Below is a very famous painting called “The Supper at Emmaus.” For a long time, it was considered to be one of Vermeer’s best works; the peak of his Biblical phase. It’s a complex and a very captivating work - a very carefully balanced, calm scene reminds us of what we often see in Vermeer’s works. This painting, offered by Van Meegeren to the biggest specialist of the Dutch baroque art as a previously unknown work of Vermeer, was sold for what now would be over 6 million dollars. The same authority claimed that it was truly “a masterpiece” of Vermeer’s genius.

The Supper at Emmaus - 1936

Little did he know that it was not Vermeer, but van Meegeren who authored the painting, alongside a number of other Biblically themed works, which were also taken to be Vermeer’s. The confession at van Meegeren’s trial startled the world – the critics refused to believe him and forced him to produce a painting in the same style in front of the authorities. This is what he came up with.

Jesus Amongst the Doctors-1945

Yet, it was not this work, but a thorough chemical investigation of the paintings that revealed the truth about the forgeries. Van Meegeren was then sentenced to a year in prison for deception and fraud. His death followed soon afterward.

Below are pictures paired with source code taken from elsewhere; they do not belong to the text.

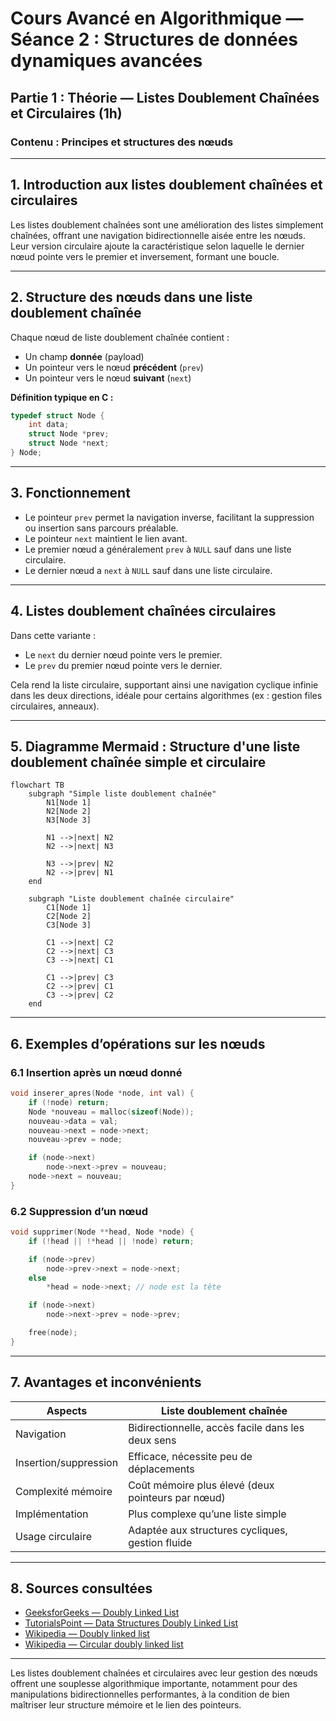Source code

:# Cours Avancé en Algorithmique — Séance 2 : Structures de données dynamiques avancées  
## Partie 1 : Théorie — Listes Doublement Chaînées et Circulaires (1h)  
### Contenu : Principes et structures des nœuds

---

## 1. Introduction aux listes doublement chaînées et circulaires

Les listes doublement chaînées sont une amélioration des listes simplement chaînées, offrant une navigation bidirectionnelle aisée entre les nœuds. Leur version circulaire ajoute la caractéristique selon laquelle le dernier nœud pointe vers le premier et inversement, formant une boucle.

---

## 2. Structure des nœuds dans une liste doublement chaînée

Chaque nœud de liste doublement chaînée contient :

- Un champ **donnée** (payload)
- Un pointeur vers le nœud **précédent** (`prev`)
- Un pointeur vers le nœud **suivant** (`next`)

**Définition typique en C :**

```c
typedef struct Node {
    int data;
    struct Node *prev;
    struct Node *next;
} Node;
```

---

## 3. Fonctionnement

- Le pointeur `prev` permet la navigation inverse, facilitant la suppression ou insertion sans parcours préalable.
- Le pointeur `next` maintient le lien avant.
- Le premier nœud a généralement `prev` à `NULL` sauf dans une liste circulaire.
- Le dernier nœud a `next` à `NULL` sauf dans une liste circulaire.

---

## 4. Listes doublement chaînées circulaires

Dans cette variante :

- Le `next` du dernier nœud pointe vers le premier.
- Le `prev` du premier nœud pointe vers le dernier.

Cela rend la liste circulaire, supportant ainsi une navigation cyclique infinie dans les deux directions, idéale pour certains algorithmes (ex : gestion files circulaires, anneaux).

---

## 5. Diagramme Mermaid : Structure d'une liste doublement chaînée simple et circulaire

```mermaid
flowchart TB
    subgraph "Simple liste doublement chaînée"
        N1[Node 1]
        N2[Node 2]
        N3[Node 3]

        N1 -->|next| N2
        N2 -->|next| N3

        N3 -->|prev| N2
        N2 -->|prev| N1
    end

    subgraph "Liste doublement chaînée circulaire"
        C1[Node 1]
        C2[Node 2]
        C3[Node 3]

        C1 -->|next| C2
        C2 -->|next| C3
        C3 -->|next| C1

        C1 -->|prev| C3
        C2 -->|prev| C1
        C3 -->|prev| C2
    end

```

---

## 6. Exemples d’opérations sur les nœuds

### 6.1 Insertion après un nœud donné

```c
void inserer_apres(Node *node, int val) {
    if (!node) return;
    Node *nouveau = malloc(sizeof(Node));
    nouveau->data = val;
    nouveau->next = node->next;
    nouveau->prev = node;

    if (node->next)
        node->next->prev = nouveau;
    node->next = nouveau;
}
```

### 6.2 Suppression d’un nœud

```c
void supprimer(Node **head, Node *node) {
    if (!head || !*head || !node) return;

    if (node->prev)
        node->prev->next = node->next;
    else
        *head = node->next; // node est la tête

    if (node->next)
        node->next->prev = node->prev;

    free(node);
}
```

---

## 7. Avantages et inconvénients

| Aspects               | Liste doublement chaînée           |
|-----------------------|----------------------------------|
| Navigation            | Bidirectionnelle, accès facile dans les deux sens  |
| Insertion/suppression  | Efficace, nécessite peu de déplacements            |
| Complexité mémoire    | Coût mémoire plus élevé (deux pointeurs par nœud) |
| Implémentation        | Plus complexe qu’une liste simple                    |
| Usage circulaire      | Adaptée aux structures cycliques, gestion fluide    |

---

## 8. Sources consultées

- [GeeksforGeeks — Doubly Linked List](https://www.geeksforgeeks.org/doubly-linked-list/)
- [TutorialsPoint — Data Structures Doubly Linked List](https://www.tutorialspoint.com/data_structures_algorithms/doubly_linked_list_algorithm.htm)
- [Wikipedia — Doubly linked list](https://en.wikipedia.org/wiki/Doubly_linked_list)
- [Wikipedia — Circular doubly linked list](https://en.wikipedia.org/wiki/Doubly_linked_list#Circular_doubly_linked_list)

---

Les listes doublement chaînées et circulaires avec leur gestion des nœuds offrent une souplesse algorithmique importante, notamment pour des manipulations bidirectionnelles performantes, à la condition de bien maîtriser leur structure mémoire et le lien des pointeurs.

Van Meegeren truly hated modern art. He considered it childish and undeserving of true recognition. And it was the hostile reception of his chosen style by the critics that forced the forger to give up his name and pretend to be somebody else – and he perfected it. And he gained fame! Van Meegeren’s story may be unique, but the conclusions we could draw from it about how superficial and faulty the “evaluation” of art can be are valid even today. Van Meegeren attempted to find his niche in the world of art, but was rejected for not conforming to what was new and fashionable and accepted by the critics.


Lopez, J. (2008). The Man Who Made Vermeers: Unvarnishing the Legend of Master Forger Han van Meegeren. Orlando: Harcourt, Inc.

Meulenhoff, J. (1949). Van Meegeren's Faked Vermeers and De Hooghs. Amsterdam: Dr. P. B. Coremans.

Wynne, F. (2006). I Was Vermeer: the Legend of the Forger Who Swindled the Nazis. Edinburgh: Bloomsbury.